Les dix films que j’ai réalisés grâce à France télévisions ont montré, raconté, le sculpteur Rodin ou le peintre Courbet, la chanteuse Françoise Hardy…mais aussi des tas «d’Arts-moureux» comme je le suis. Réaliser permet d’être entouré d’artistes, d’artisans talentueux du compositeur à la cheffe opératrice ou la monteuse. Bref, je suis dingue du talent des autres, dès que je peux je les raconte, les mets en valeur. Sans le talent des autres, je me rétrécis, la vie devient fade.
Votre dernier ouvrage «Avec Elle» publié chez Plon est un récit intime, qui raconte votre histoire d’amitié avec l’une des chanteuses françaises les plus populaires, Véronique Sanson. Est-ce un hommage que vous avez voulu lui rendre?
Dans la notion d’hommage, il y a quelque chose de déférent et d’un peu morbide. Si on parlait simplement d’amour. Véronique Sanson est une femme que j’aime viscéralement. Elle est un mélange de force et de fragilité, de volonté et de doute. C’est une fille bien, téméraire, intègre, entière, cultivée, engagée et drôle comme une gamine de 15 ans. Grandir ne l’a pas conduit à être vieille, ni endormie, ni dénuée de rages et de révoltes. Elle est facétieuse. Je m’y retrouve un peu pour être honnête.
Le livre est une façon de la raconter à travers un journal intime qui relate une relation merveilleuse de trente ans. Il faut dire de leur vivant aux gens qu’on aime, qu’on les aime. Depuis sa publication chez Plon puis la version poche chez J’ai lu, ce livre m’a conduit à des rencontres incroyables avec ses fans. C’est d’eux que sont venus les mots les plus beaux et encourageants quant à continuer d’écrire. Du coup un autre livre en ce moment agite mes nuits et mes jours. Quelle galère que d’écrire. Tant de solitude. C’est paradoxal quand on fait depuis longtemps tant de choses pour et avec les autres…
Vous vous définissez comme «un militant pour la culture» qu’est -ce que cela signifie?

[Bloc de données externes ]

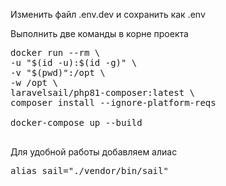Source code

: Изменить файл .env.dev и сохранить как .env

Выполнить две команды в корне проекта 

<pre>
docker run --rm \
-u "$(id -u):$(id -g)" \
-v "$(pwd)":/opt \
-w /opt \
laravelsail/php81-composer:latest \
composer install --ignore-platform-reqs

docker-compose up --build

</pre>

Для удобной работы добавляем алиас

<pre>
alias sail="./vendor/bin/sail"
</pre>
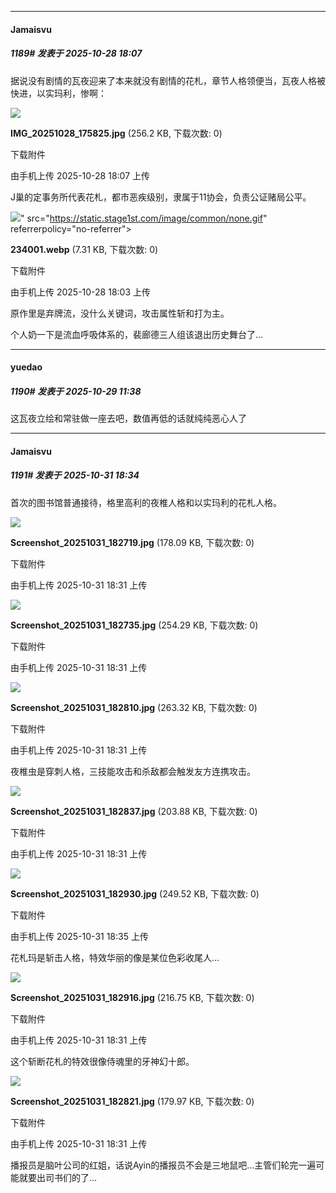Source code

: ﻿
*****

####  Jamaisvu  
##### 1189#       发表于 2025-10-28 18:07

据说没有剧情的瓦夜迎来了本来就没有剧情的花札，章节人格领便当，瓦夜人格被快进，以实玛利，惨啊：

<img src="https://img.stage1st.com/forum/202510/28/180748rbqmb7tdq5ezacuo.jpg" referrerpolicy="no-referrer">

<strong>IMG_20251028_175825.jpg</strong> (256.2 KB, 下载次数: 0)

下载附件

由手机上传
2025-10-28 18:07 上传

J巢的定事务所代表花札，都市恶疾级别，隶属于11协会，负责公证赌局公平。

<img src="https://img.stage1st.com/forum/202510/28/180325lnbk8bo51k15qb13.webp" referrerpolicy="no-referrer">" src="https://static.stage1st.com/image/common/none.gif" referrerpolicy="no-referrer">

<strong>234001.webp</strong> (7.31 KB, 下载次数: 0)

下载附件

由手机上传
2025-10-28 18:03 上传

原作里是弃牌流，没什么关键词，攻击属性斩和打为主。

个人奶一下是流血呼吸体系的，裴廊德三人组该退出历史舞台了...


*****

####  yuedao  
##### 1190#       发表于 2025-10-29 11:38

这瓦夜立绘和常驻做一座去吧，数值再低的话就纯纯恶心人了


*****

####  Jamaisvu  
##### 1191#       发表于 2025-10-31 18:34

首次的图书馆普通接待，格里高利的夜椎人格和以实玛利的花札人格。

<img src="https://img.stage1st.com/forum/202510/31/183104rr0az3a3x1wa0u13.jpg" referrerpolicy="no-referrer">

<strong>Screenshot_20251031_182719.jpg</strong> (178.09 KB, 下载次数: 0)

下载附件

由手机上传
2025-10-31 18:31 上传

<img src="https://img.stage1st.com/forum/202510/31/183104dx2x1g3o3gewwh6x.jpg" referrerpolicy="no-referrer">

<strong>Screenshot_20251031_182735.jpg</strong> (254.29 KB, 下载次数: 0)

下载附件

由手机上传
2025-10-31 18:31 上传

<img src="https://img.stage1st.com/forum/202510/31/183104qtltt3dxcl3ayi3t.jpg" referrerpolicy="no-referrer">

<strong>Screenshot_20251031_182810.jpg</strong> (263.32 KB, 下载次数: 0)

下载附件

由手机上传
2025-10-31 18:31 上传

夜椎虫是穿刺人格，三技能攻击和杀敌都会触发友方连携攻击。

<img src="https://img.stage1st.com/forum/202510/31/183105kwl7670lpmr76ip7.jpg" referrerpolicy="no-referrer">

<strong>Screenshot_20251031_182837.jpg</strong> (203.88 KB, 下载次数: 0)

下载附件

由手机上传
2025-10-31 18:31 上传

<img src="https://img.stage1st.com/forum/202510/31/183528wxzulel3e8l5xuey.jpg" referrerpolicy="no-referrer">

<strong>Screenshot_20251031_182930.jpg</strong> (249.52 KB, 下载次数: 0)

下载附件

由手机上传
2025-10-31 18:35 上传

花札玛是斩击人格，特效华丽的像是某位色彩收尾人...

<img src="https://img.stage1st.com/forum/202510/31/183105p4hvzgkzcvekw49d.jpg" referrerpolicy="no-referrer">

<strong>Screenshot_20251031_182916.jpg</strong> (216.75 KB, 下载次数: 0)

下载附件

由手机上传
2025-10-31 18:31 上传

这个斩断花札的特效很像侍魂里的牙神幻十郎。

<img src="https://img.stage1st.com/forum/202510/31/183106xqlzalb3x4bpl7lp.jpg" referrerpolicy="no-referrer">

<strong>Screenshot_20251031_182821.jpg</strong> (179.97 KB, 下载次数: 0)

下载附件

由手机上传
2025-10-31 18:31 上传

播报员是脑叶公司的红姐，话说Ayin的播报员不会是三地鼠吧...主管们轮完一遍可能就要出司书们的了...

Être un militant pour la culture, c’est organiser sa vie pour elle, respirer sa vie pour elle et transmettre par tous les moyens possibles le message que la culture sauve de la barbarie, évite le tout consumérisme accablant et permet à chacun de s’épanouir. Si chacun s’épanouit, s’ouvre aux autres par la culture, comprend les autres cultures par leur connaissance, cela devrait diminuer la haine et faciliter le vivre ensemble.

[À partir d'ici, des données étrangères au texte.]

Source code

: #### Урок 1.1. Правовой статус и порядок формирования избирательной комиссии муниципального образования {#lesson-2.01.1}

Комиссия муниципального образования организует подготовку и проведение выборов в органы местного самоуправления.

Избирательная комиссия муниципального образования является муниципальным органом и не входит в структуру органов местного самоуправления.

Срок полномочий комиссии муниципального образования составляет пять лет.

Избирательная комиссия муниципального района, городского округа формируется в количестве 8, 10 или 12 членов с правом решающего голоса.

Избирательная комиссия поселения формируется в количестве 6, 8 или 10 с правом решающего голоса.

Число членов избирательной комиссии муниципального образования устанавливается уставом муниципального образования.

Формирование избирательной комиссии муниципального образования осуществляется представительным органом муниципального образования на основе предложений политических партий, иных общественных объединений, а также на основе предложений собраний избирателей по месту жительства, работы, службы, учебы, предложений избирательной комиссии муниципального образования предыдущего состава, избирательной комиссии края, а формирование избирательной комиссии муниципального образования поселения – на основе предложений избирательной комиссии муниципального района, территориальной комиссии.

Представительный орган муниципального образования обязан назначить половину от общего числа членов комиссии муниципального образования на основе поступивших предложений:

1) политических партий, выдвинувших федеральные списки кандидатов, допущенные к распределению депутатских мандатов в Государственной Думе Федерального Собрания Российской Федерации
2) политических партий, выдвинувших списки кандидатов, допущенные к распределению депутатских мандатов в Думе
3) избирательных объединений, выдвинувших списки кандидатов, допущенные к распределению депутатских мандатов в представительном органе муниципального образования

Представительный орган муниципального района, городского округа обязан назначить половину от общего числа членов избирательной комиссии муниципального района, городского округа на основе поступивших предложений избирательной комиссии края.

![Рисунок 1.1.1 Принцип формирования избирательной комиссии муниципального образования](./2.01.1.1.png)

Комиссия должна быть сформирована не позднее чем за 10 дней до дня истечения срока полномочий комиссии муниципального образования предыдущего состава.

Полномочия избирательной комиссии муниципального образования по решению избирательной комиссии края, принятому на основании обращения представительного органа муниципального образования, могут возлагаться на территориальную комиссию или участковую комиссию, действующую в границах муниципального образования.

Quels sont vos projets pour cette nouvelle année?
Comme vous l’avez compris j’écris, et bien entendu dans ce nouveau récit, la culture joue un rôle essentiel entre deux personnes qui ne se seraient jamais rencontrées sans elle, mais chut… Je viens également de proposer trois films et une idée de magazine à France télévisions et à ARTE. Et qui dit que la radio ne va pas refaire un petit tour dans ma vie… Et le projet de ne rien faire me tente. Ne rien faire sauf voyager, apprendre, aller voir des expos, des films, des spectacles et lire. Oui, j’aimerais avoir comme projet d’arriver à ne rien faire, ne serait-ce qu’un jour. Rires!